**WHAT YOU HAVE TO DO**
Reproduce the closing part of the entries exactly: the line with "These nulls fit" and all lines after it, ending with the last line, and nothing else.

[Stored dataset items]
▶

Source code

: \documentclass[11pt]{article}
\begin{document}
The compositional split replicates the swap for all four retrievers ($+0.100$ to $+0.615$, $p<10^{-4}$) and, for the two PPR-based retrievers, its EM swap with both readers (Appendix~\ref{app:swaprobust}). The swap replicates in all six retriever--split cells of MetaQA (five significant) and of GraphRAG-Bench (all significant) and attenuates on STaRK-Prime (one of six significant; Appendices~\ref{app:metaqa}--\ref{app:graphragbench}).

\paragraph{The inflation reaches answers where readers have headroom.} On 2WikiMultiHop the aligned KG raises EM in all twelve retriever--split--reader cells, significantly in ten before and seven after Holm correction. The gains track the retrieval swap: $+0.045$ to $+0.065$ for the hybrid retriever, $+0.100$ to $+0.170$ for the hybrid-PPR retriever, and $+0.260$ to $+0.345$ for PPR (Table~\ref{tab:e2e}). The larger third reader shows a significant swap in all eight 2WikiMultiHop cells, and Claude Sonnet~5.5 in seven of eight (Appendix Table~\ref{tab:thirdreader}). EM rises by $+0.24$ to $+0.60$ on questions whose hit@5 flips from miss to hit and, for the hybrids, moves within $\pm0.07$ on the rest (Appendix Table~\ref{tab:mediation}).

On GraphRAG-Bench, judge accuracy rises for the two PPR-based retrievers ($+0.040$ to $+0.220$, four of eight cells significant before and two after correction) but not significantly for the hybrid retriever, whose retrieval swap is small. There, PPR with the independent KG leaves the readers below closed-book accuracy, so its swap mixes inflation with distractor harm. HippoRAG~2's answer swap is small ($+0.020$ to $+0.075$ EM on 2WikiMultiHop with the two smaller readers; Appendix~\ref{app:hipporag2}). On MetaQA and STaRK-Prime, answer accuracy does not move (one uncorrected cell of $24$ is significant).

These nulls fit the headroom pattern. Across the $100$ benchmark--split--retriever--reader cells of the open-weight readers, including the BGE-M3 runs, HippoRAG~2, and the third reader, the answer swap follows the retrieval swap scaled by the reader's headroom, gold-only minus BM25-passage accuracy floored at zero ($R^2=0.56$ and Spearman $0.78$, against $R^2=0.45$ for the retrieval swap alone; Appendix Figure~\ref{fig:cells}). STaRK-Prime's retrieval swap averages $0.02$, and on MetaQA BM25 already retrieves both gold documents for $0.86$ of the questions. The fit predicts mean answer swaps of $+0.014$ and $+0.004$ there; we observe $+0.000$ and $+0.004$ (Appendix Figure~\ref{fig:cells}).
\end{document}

◀

**TASK OUTPUT**
These nulls fit the headroom pattern. Across the $100$ benchmark--split--retriever--reader cells of the open-weight readers, including the BGE-M3 runs, HippoRAG~2, and the third reader, the answer swap follows the retrieval swap scaled by the reader's headroom, gold-only minus BM25-passage accuracy floored at zero ($R^2=0.56$ and Spearman $0.78$, against $R^2=0.45$ for the retrieval swap alone; Appendix Figure~\ref{fig:cells}). STaRK-Prime's retrieval swap averages $0.02$, and on MetaQA BM25 already retrieves both gold documents for $0.86$ of the questions. The fit predicts mean answer swaps of $+0.014$ and $+0.004$ there; we observe $+0.000$ and $+0.004$ (Appendix Figure~\ref{fig:cells}).
\end{document}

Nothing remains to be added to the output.